-- Opening Marker --
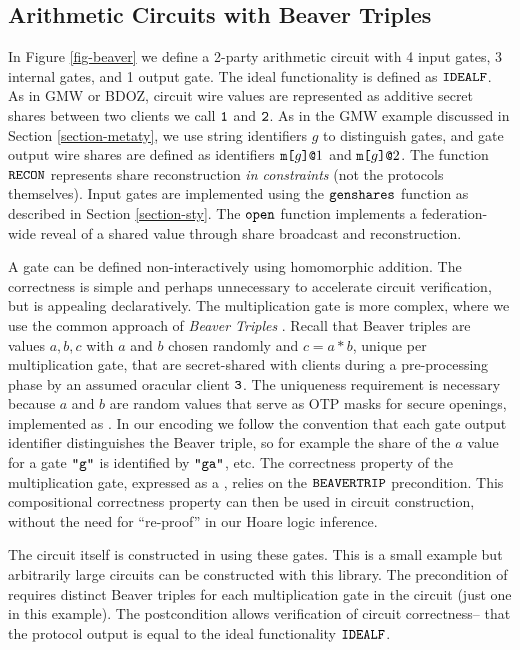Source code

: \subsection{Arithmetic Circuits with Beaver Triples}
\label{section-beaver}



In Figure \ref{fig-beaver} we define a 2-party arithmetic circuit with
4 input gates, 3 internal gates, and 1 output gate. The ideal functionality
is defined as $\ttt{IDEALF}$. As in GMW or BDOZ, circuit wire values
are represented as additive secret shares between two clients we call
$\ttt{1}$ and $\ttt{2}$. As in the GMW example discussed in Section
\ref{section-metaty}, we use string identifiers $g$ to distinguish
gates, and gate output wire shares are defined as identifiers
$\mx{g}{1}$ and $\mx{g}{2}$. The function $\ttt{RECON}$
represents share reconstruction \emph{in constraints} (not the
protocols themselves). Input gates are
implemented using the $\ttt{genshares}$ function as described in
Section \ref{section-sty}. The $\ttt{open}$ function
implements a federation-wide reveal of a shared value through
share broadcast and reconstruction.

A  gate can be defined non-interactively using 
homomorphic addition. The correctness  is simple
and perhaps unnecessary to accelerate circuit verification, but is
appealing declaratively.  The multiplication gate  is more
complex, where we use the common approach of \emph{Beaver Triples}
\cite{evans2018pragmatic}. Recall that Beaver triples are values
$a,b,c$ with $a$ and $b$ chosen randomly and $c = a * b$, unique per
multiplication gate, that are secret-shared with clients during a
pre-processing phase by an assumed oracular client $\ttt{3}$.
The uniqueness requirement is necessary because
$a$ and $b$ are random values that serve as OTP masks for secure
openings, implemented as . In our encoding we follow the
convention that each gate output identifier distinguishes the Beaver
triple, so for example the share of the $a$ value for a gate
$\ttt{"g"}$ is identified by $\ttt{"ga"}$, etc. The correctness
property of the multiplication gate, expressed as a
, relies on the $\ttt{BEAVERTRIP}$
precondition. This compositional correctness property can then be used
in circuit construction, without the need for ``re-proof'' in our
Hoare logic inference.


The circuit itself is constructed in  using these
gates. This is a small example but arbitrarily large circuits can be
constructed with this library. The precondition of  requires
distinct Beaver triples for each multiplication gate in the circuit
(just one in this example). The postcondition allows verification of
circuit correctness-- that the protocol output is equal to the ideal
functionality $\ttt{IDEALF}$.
-- Closing Marker --
-- Opening Marker --
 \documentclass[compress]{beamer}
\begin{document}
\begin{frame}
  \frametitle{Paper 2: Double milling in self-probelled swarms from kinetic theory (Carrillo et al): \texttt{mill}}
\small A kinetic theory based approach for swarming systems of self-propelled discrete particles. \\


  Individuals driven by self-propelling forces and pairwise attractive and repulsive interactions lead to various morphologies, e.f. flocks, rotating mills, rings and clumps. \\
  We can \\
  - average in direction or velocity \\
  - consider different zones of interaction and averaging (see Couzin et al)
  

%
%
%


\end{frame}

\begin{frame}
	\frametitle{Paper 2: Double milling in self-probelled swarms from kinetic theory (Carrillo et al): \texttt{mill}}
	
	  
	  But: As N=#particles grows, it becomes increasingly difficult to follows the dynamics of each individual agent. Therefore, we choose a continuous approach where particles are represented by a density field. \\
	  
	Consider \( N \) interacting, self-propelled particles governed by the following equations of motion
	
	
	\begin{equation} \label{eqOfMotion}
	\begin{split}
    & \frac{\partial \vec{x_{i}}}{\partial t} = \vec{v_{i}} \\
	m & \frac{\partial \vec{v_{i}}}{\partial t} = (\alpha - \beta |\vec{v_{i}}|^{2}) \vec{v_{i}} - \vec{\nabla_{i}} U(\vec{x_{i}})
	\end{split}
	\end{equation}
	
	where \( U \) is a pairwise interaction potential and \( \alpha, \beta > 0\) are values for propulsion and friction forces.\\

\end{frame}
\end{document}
-- Closing Marker --
**Work instruction**: The required answer is each line of the entries containing the string "implemented".

**Answer to this task**:
implemented using the $\ttt{genshares}$ function as described in
openings, implemented as . In our encoding we follow the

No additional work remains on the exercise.